**** Given entries

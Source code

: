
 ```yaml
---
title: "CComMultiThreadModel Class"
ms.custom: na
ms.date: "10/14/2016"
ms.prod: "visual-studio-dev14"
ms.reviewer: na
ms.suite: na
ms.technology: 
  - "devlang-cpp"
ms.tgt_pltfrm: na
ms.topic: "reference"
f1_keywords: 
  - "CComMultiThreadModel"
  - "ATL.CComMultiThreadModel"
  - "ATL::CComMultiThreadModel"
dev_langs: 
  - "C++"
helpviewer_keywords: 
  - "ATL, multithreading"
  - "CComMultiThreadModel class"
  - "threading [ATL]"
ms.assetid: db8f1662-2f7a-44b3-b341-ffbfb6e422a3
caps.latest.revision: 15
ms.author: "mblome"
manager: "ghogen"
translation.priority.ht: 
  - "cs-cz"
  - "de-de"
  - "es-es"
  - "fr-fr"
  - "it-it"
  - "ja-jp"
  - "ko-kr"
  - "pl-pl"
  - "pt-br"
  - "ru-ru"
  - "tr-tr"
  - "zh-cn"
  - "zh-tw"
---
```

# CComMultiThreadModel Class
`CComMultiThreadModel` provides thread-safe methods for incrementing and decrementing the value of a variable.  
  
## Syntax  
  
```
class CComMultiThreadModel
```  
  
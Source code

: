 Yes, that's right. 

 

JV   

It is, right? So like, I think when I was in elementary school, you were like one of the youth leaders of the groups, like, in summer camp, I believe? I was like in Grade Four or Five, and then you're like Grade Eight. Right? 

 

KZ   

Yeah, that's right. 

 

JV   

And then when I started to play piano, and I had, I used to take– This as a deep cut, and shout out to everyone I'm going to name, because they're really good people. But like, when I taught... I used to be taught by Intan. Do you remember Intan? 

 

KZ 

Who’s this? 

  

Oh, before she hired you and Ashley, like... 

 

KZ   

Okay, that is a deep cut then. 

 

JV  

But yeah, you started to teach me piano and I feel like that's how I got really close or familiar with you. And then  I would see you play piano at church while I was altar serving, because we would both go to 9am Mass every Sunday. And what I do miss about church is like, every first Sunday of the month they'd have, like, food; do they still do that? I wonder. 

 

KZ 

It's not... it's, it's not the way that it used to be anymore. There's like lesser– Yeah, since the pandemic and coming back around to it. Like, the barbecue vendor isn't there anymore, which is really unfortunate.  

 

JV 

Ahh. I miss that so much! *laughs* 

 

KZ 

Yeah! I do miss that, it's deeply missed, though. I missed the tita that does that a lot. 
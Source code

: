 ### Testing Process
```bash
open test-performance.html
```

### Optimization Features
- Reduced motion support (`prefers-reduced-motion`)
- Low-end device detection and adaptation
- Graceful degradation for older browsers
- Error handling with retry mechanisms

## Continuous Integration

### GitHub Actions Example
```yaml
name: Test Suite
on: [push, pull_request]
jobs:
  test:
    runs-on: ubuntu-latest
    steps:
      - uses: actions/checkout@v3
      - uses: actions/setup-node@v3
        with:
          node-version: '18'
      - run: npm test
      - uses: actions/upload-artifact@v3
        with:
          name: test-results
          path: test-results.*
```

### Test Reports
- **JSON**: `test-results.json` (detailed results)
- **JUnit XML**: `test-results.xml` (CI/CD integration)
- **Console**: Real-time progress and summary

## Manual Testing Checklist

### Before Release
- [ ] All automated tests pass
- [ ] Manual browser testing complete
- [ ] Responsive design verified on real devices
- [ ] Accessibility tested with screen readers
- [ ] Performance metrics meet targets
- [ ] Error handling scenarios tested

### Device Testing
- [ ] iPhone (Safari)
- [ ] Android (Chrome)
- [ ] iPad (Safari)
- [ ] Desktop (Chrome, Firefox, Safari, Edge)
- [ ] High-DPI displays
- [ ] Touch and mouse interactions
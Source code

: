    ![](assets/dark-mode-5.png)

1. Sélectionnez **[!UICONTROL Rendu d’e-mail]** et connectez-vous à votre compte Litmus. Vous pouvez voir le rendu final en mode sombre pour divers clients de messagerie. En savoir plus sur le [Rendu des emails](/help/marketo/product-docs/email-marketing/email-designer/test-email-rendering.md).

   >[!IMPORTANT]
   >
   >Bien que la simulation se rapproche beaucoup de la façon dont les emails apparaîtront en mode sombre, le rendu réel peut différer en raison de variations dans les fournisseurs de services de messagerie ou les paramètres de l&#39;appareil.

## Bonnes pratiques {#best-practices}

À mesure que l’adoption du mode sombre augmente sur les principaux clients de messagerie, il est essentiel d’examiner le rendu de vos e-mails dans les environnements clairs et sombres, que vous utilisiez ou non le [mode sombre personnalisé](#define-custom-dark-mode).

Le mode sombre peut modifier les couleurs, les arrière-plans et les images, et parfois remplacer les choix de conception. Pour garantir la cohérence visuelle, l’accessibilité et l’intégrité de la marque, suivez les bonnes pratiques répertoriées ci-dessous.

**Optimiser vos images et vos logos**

********

Which lines above contain the word "like"? Copy all of them.

Answer to this task:
It is, right? So like, I think when I was in elementary school, you were like one of the youth leaders of the groups, like, in summer camp, I believe? I was like in Grade Four or Five, and then you're like Grade Eight. Right? 
And then when I started to play piano, and I had, I used to take– This as a deep cut, and shout out to everyone I'm going to name, because they're really good people. But like, when I taught... I used to be taught by Intan. Do you remember Intan? 
Oh, before she hired you and Ashley, like... 
But yeah, you started to teach me piano and I feel like that's how I got really close or familiar with you. And then  I would see you play piano at church while I was altar serving, because we would both go to 9am Mass every Sunday. And what I do miss about church is like, every first Sunday of the month they'd have, like, food; do they still do that? I wonder. 
It's not... it's, it's not the way that it used to be anymore. There's like lesser– Yeah, since the pandemic and coming back around to it. Like, the barbecue vendor isn't there anymore, which is really unfortunate.  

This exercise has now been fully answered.